Prior to 1988, all individuals subject to deportation were entitled to a bond hearing, but Congress later limited the availability of discretionary relief for aggravated felons and increased the categories of aggravated felonies through the passage of laws including the Illegal Immigration Reform and Immigrant Responsibility Act of 1996 (IIRIRA) and the Antiterrorism and Effective Death Penalty Act of 1996 (AEDPA). If the respondent is removable as an aggravated felon, the Immigration Judge may have no authority to re-determine custody conditions. Certain aggravated felons taken into custody and detained can be released only if the Assistant Secretary of the Bureau of Immigration and Customs Enforcement makes this determination based on the statute providing for protection and relocation under the Witness Relocation Program.
The government may at any time revoke a bond or parole authorized for a detained alien, re-arrest the alien under the original warrant, and detain the alien. Revocation of parole and continued detention are considered justified on national security grounds and because of the risk that the alien would abscond if released, where the individual is wanted by INTERPOL due to alleged violent activities and has visited countries known to sponsor international terrorism and anti-U.S. sentiments.
Judicial Review of the ICE’s Custody or Bond Decision
When the ICE has determined that an alien belongs to one of the following groups, an Immigration Judge does not have the authority to review the ICE’s decision regarding the detention or release of the alien:
1. aliens classified as “arriving aliens”;
2. aliens deportable on security or terrorism grounds;
3. aliens subject to mandatory detention;
4. aliens placed in exclusion proceedings;
5. aliens with final administrative orders of removal.

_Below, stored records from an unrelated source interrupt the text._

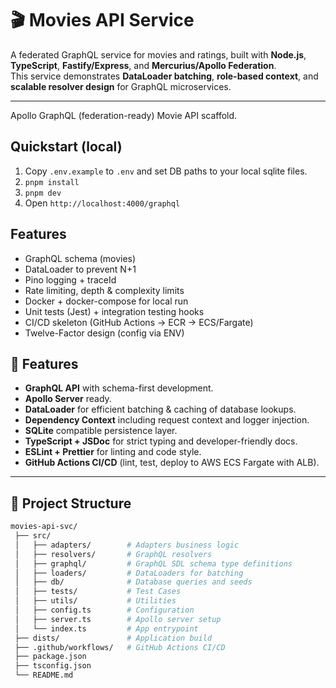 # 🎬 Movies API Service

A federated GraphQL service for movies and ratings, built with **Node.js**, **TypeScript**, **Fastify/Express**, and **Mercurius/Apollo Federation**.  
This service demonstrates **DataLoader batching**, **role-based context**, and **scalable resolver design** for GraphQL microservices.

---

Apollo GraphQL (federation-ready) Movie API scaffold.

## Quickstart (local)

1. Copy `.env.example` to `.env` and set DB paths to your local sqlite files.
2. `pnpm install`
3. `pnpm dev`
4. Open `http://localhost:4000/graphql`

## Features

- GraphQL schema (movies)
- DataLoader to prevent N+1
- Pino logging + traceId
- Rate limiting, depth & complexity limits
- Docker + docker-compose for local run
- Unit tests (Jest) + integration testing hooks
- CI/CD skeleton (GitHub Actions -> ECR -> ECS/Fargate)
- Twelve-Factor design (config via ENV)

## 🚀 Features

- **GraphQL API** with schema-first development.
- **Apollo Server** ready.
- **DataLoader** for efficient batching & caching of database lookups.
- **Dependency Context** including request context and logger injection.
- **SQLite** compatible persistence layer.
- **TypeScript + JSDoc** for strict typing and developer-friendly docs.
- **ESLint + Prettier** for linting and code style.
- **GitHub Actions CI/CD** (lint, test, deploy to AWS ECS Fargate with ALB).

---

## 📂 Project Structure

```bash
movies-api-svc/
 ├── src/
 │   ├── adapters/        # Adapters business logic
 │   ├── resolvers/       # GraphQL resolvers
 │   ├── graphql/         # GraphQL SDL schema type definitions
 │   ├── loaders/         # DataLoaders for batching
 │   ├── db/              # Database queries and seeds
 │   ├── tests/           # Test Cases
 │   ├── utils/           # Utilities
 │   ├── config.ts        # Configuration
 │   ├── server.ts        # Apollo server setup
 │   └── index.ts         # App entrypoint
 ├── dists/               # Application build
 ├── .github/workflows/   # GitHub Actions CI/CD
 ├── package.json
 ├── tsconfig.json
 └── README.md


```
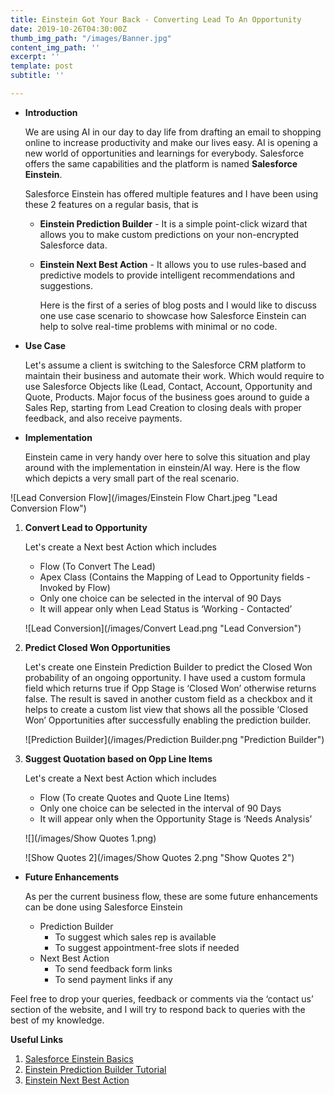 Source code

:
 ```yaml
---
title: Einstein Got Your Back - Converting Lead To An Opportunity
date: 2019-10-26T04:30:00Z
thumb_img_path: "/images/Banner.jpg"
content_img_path: ''
excerpt: ''
template: post
subtitle: ''

---
```

* **Introduction**

  We are using AI in our day to day life from drafting an email to shopping online to increase productivity and make our lives easy. AI is opening a new world of opportunities and learnings for everybody. Salesforce offers the same capabilities and the platform is named **Salesforce Einstein**.

  Salesforce Einstein has offered multiple features and I have been using these 2 features on a regular basis, that is
  * **Einstein Prediction Builder** - It is a simple point-click wizard that allows you to make custom predictions on your non-encrypted Salesforce data.
  * **Einstein Next Best Action** - It allows you to use rules-based and predictive models to provide intelligent recommendations and suggestions.

    Here is the first of a series of blog posts and I would like to discuss one use case scenario to showcase how Salesforce Einstein can help to solve real-time problems with minimal or no code.
* **Use Case**

  Let's assume a client is switching to the Salesforce CRM platform to maintain their business and automate their work. Which would require to use Salesforce Objects like (Lead, Contact, Account, Opportunity and Quote, Products. Major focus of the business goes around to guide a Sales Rep, starting from Lead Creation to closing deals with proper feedback, and also receive payments.
* **Implementation**

  Einstein came in very handy over here to solve this situation and play around with the implementation in einstein/AI way. Here is the flow which depicts a very small part of the real scenario.

![Lead Conversion Flow](/images/Einstein Flow Chart.jpeg "Lead Conversion Flow")

1. **Convert Lead to Opportunity**

   Let's create a Next best Action which includes
   * Flow (To Convert The Lead)
   * Apex Class (Contains the Mapping of Lead to Opportunity fields - Invoked by Flow)
   * Only one choice can be selected in the interval of 90 Days
   * It will appear only when Lead Status is ‘Working - Contacted’

   ![Lead Conversion](/images/Convert Lead.png "Lead Conversion")
2. **Predict Closed Won Opportunities**

   Let's create one Einstein Prediction Builder to predict the Closed Won probability of an ongoing opportunity. I have used a custom formula field which returns true if Opp Stage is ‘Closed Won’ otherwise returns false. The result is saved in another custom field as a checkbox and it helps to create a custom list view that shows all the possible ‘Closed Won’ Opportunities after successfully enabling the prediction builder.

   ![Prediction Builder](/images/Prediction Builder.png "Prediction Builder")
3. **Suggest Quotation based on Opp Line Items**

   Let's create a Next best Action which includes
   * Flow (To create Quotes and Quote Line Items)
   * Only one choice can be selected in the interval of 90 Days
   * It will appear only when the Opportunity Stage is ‘Needs Analysis’

   ![](/images/Show Quotes 1.png)

   ![Show Quotes 2](/images/Show Quotes 2.png "Show Quotes 2")

* **Future Enhancements**

  As per the current business flow, these are some future enhancements can be done using Salesforce Einstein
  * Prediction Builder
    * To suggest which sales rep is available
    * To suggest appointment-free slots if needed
  * Next Best Action
    * To send feedback form links
    * To send payment links if any

Feel free to drop your queries, feedback or comments via the ‘contact us’ section of the website, and I will try to respond back to queries with the best of my knowledge.

**Useful Links**

1. [Salesforce Einstein Basics](https://trailhead.salesforce.com/en/content/learn/modules/get_smart_einstein_feat "Salesforce Einstein Basics")
2. [Einstein Prediction Builder Tutorial](https://trailhead.salesforce.com/en/content/learn/modules/einstein-prediction-builder "Einstein Prediction Builder Tutorial")
3. [Einstein Next Best Action](https://trailhead.salesforce.com/en/content/learn/modules/einstein-next-best-action "Einstein Next Best Action")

It is highly advisable to seek legal counsel before the ICE makes this determination and the process shifts into high gear. However, opportunities for relief may exist even at advanced stages of the proceedings and should be pursued with all means available. Although an Immigration Judge does not have jurisdiction to re-determine custody and/or bond conditions for the above groups, the Judge does have jurisdiction to review whether the ICE has correctly determined that the alien does, in fact, belong to one of these groups. The Immigration Judge’s unfavorable decision can be appealed to the next administrative level, the Board of Immigration Appeals (BIA), which, in its turn, determines whether the Judge has correctly applied the law to the facts of the case.